→ EXERCISE INPUTS:

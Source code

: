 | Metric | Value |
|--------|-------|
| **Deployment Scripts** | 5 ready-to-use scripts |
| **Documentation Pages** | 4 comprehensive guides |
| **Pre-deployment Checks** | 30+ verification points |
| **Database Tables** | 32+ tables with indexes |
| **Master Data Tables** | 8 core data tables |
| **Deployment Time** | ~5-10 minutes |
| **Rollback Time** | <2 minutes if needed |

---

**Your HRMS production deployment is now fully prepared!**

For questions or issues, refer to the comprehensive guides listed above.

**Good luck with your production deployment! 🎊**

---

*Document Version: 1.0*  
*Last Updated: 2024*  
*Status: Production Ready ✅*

→ AIM OF THE EXERCISE:
Check the listing for the word "Time". Show each line that has it.

→ RESULT OF THIS TASK:
| **Deployment Time** | ~5-10 minutes |
| **Rollback Time** | <2 minutes if needed |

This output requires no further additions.